A music festival out in the country …” I mused. “Hmm … what to wear?” Well, I wanted to fit in out here, so of course I donned my cowgirl hat. And it was a hot summer day, so my flouncy white skirt and a light pink shirt were just the thing. “I wonder if there will be square dancing?” 

Well, the “music festival” was titled Ink in the Clink.Hmm … that’s funny,” I thought. “Ink? Like a writing festival?” Nope. It was a tattoo festival. “Oh, ok, cool,” I thought. Tattoos are so mainstream now. My daughter, Flora, has a darling one on her foot. My hairdresser, a beautiful young woman whom I adore, rocks them all over her body and she is precious. Tattoos are as ubiquitous as freckles these days. I’m not getting one, mind you, but I have no problem with them on others. "Let’s check it out."

At first, it felt like any other festival: corn dogs, elephant ears, fried cheese curds, freshly made lemonade … all the usual suspects. But things took a dark turn fast when I turned the corner to the vendors’ section and I knew I wasn’t in Kansas any more. First of all, I could not have felt more suburban, lily-white, middle aged, square and un-tatted. Everyone – and I mean everyone – was dressed in all black, Goth attire, most with dyed black hair and sleeveless t-shirts (why have an arm tattoo if you’re not going to show it, right?). Nary a cowboy hat in sight. My flouncy white peasant skirt was like a beacon in a sea of darkness. I felt like a prison spotlight was following me throughout the festival, screaming “Hey! I’m a big square, a poser and don’t belong here! I’m not even a real farmer!”  

I ventured in and swished over to check out the vendors. I noticed something swaying in the hot breeze ahead. “Oh, look! Is that some sort of wind chime?” Nope, that was an anatomically correct replica of an upside down human being, skinned and hanging from a pole, swaying back and forth. “Nope, I don’t need one of those, thanks.

Onward. “Let’s check out this toy booth. Looks like they have some cute little teddy bears …. Oh no! Good God in heaven, what in the …?” There, before me, sat a disemboweled teddy bear. For sale. Apparently there is a market for devil faced teddy bears with their guts spilling out. They came in all sizes, too: large ones to put on grandma’s rocking chair, medium sized ones to give to the Munster kids, and tiny little ones to carry in one’s purse, I guess. I backed away, trying not to show my revulsion and swished over to check out the S&M whip and handcuff vendor next door.

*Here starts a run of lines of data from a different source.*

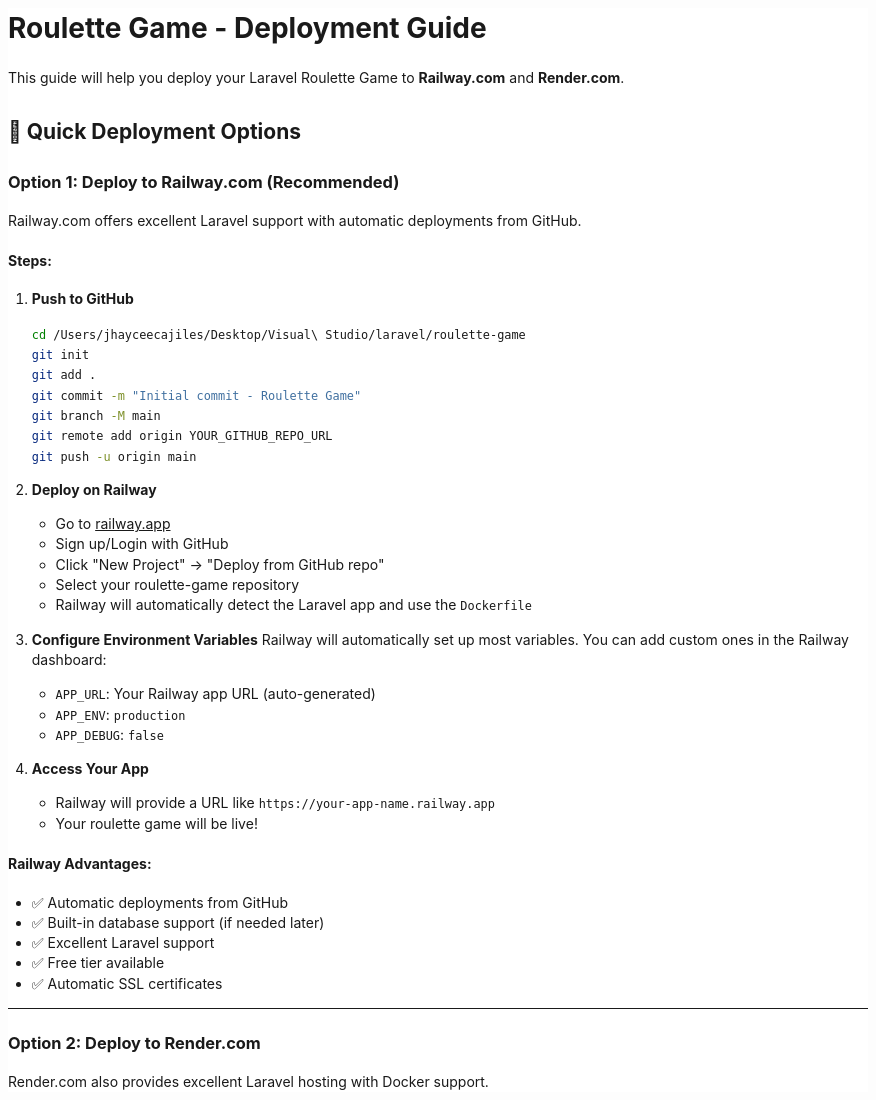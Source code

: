 # Roulette Game - Deployment Guide

This guide will help you deploy your Laravel Roulette Game to **Railway.com** and **Render.com**.

## 🚀 Quick Deployment Options

### Option 1: Deploy to Railway.com (Recommended)

Railway.com offers excellent Laravel support with automatic deployments from GitHub.

#### Steps:

1. **Push to GitHub**
   ```bash
   cd /Users/jhayceecajiles/Desktop/Visual\ Studio/laravel/roulette-game
   git init
   git add .
   git commit -m "Initial commit - Roulette Game"
   git branch -M main
   git remote add origin YOUR_GITHUB_REPO_URL
   git push -u origin main
   ```

2. **Deploy on Railway**
   - Go to [railway.app](https://railway.app)
   - Sign up/Login with GitHub
   - Click "New Project" → "Deploy from GitHub repo"
   - Select your roulette-game repository
   - Railway will automatically detect the Laravel app and use the `Dockerfile`

3. **Configure Environment Variables**
   Railway will automatically set up most variables. You can add custom ones in the Railway dashboard:
   - `APP_URL`: Your Railway app URL (auto-generated)
   - `APP_ENV`: `production`
   - `APP_DEBUG`: `false`

4. **Access Your App**
   - Railway will provide a URL like `https://your-app-name.railway.app`
   - Your roulette game will be live!

#### Railway Advantages:
- ✅ Automatic deployments from GitHub
- ✅ Built-in database support (if needed later)
- ✅ Excellent Laravel support
- ✅ Free tier available
- ✅ Automatic SSL certificates

---

### Option 2: Deploy to Render.com

Render.com also provides excellent Laravel hosting with Docker support.
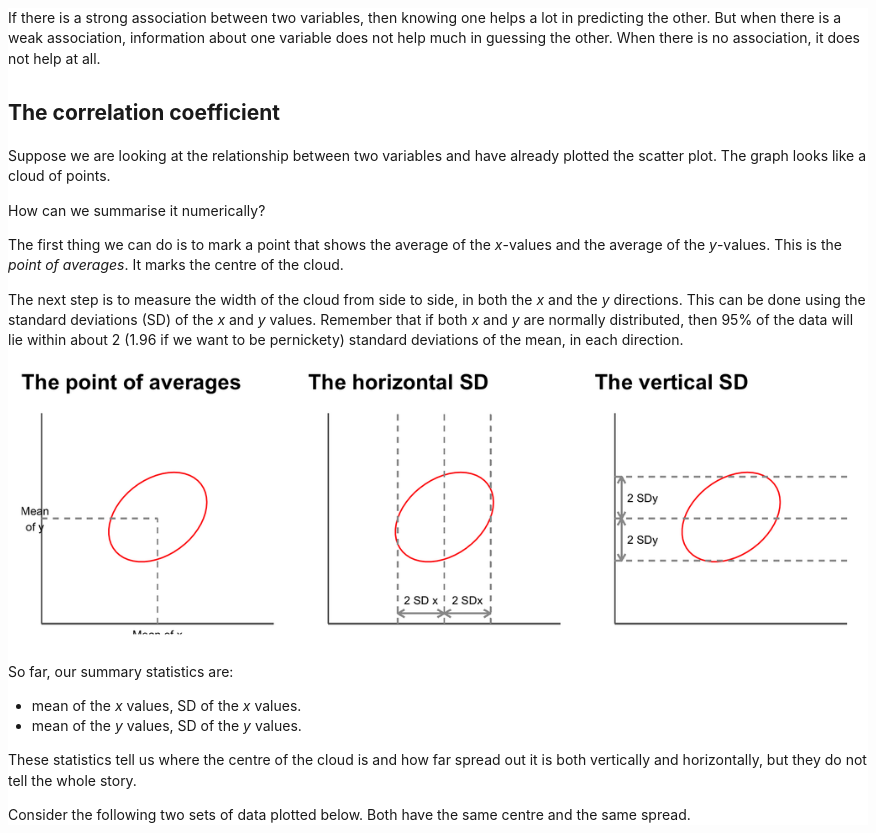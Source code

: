If there is a strong association between two variables, then knowing one helps a lot in predicting the other. But when there is a weak association, information about one variable does not help much in guessing the other. When there is no association, it does not help at all.

## The correlation coefficient

Suppose we are looking at the relationship between two variables and have already plotted the scatter plot. The graph looks like a cloud of points.

How can we summarise it numerically?

The first thing we can do is to mark a point that shows the average of the *x*-values and the average of the *y*-values. This is the *point of averages*. It marks the centre of the cloud.

The next step is to measure the width of the cloud from side to side, in both the *x* and the *y* directions. This can be done using the standard deviations (SD) of the *x* and *y* values. Remember that if both *x* and *y* are normally distributed, then 95% of the data will lie within about 2 (1.96 if we want to be pernickety) standard deviations of the mean, in each direction.













<img src="correlation_files/figure-html/unnamed-chunk-11-1.png" width="864" style="display: block; margin: auto;" />

So far, our summary statistics are:

-   mean of the *x* values, SD of the *x* values.
-   mean of the *y* values, SD of the *y* values.

These statistics tell us where the centre of the cloud is and how far spread out it is both vertically and horizontally, but they do not tell the whole story.

Consider the following two sets of data plotted below. Both have the same centre and the same spread.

Babe, you want a beer?” Captain Fun asked. “Oh hell, yeah.” I’m not big on day drinking, but yes, I will have a very large can of beer, thank you. Must get the image of the tortured teddy out of my mind. “Let’s go listen to the band,” I said, guzzling my Natty Light.

Ah, music. It soothes the soul. I was expecting some good country music. Wrong again. The featured band, Saliva, was just starting. “Hmm. I’m not familiar with them,” I thought, wiping beer from my mouth. Now, I hate to sound as suburban, lily-white, middle aged, square and un-tatted as I am but, well, let’s just say that Saliva was not my cup of drool. I just don’t get screamo bands. I have no idea what the “singer” was saying, but I think he was very angry about something. Maybe he was scared of that devil teddy.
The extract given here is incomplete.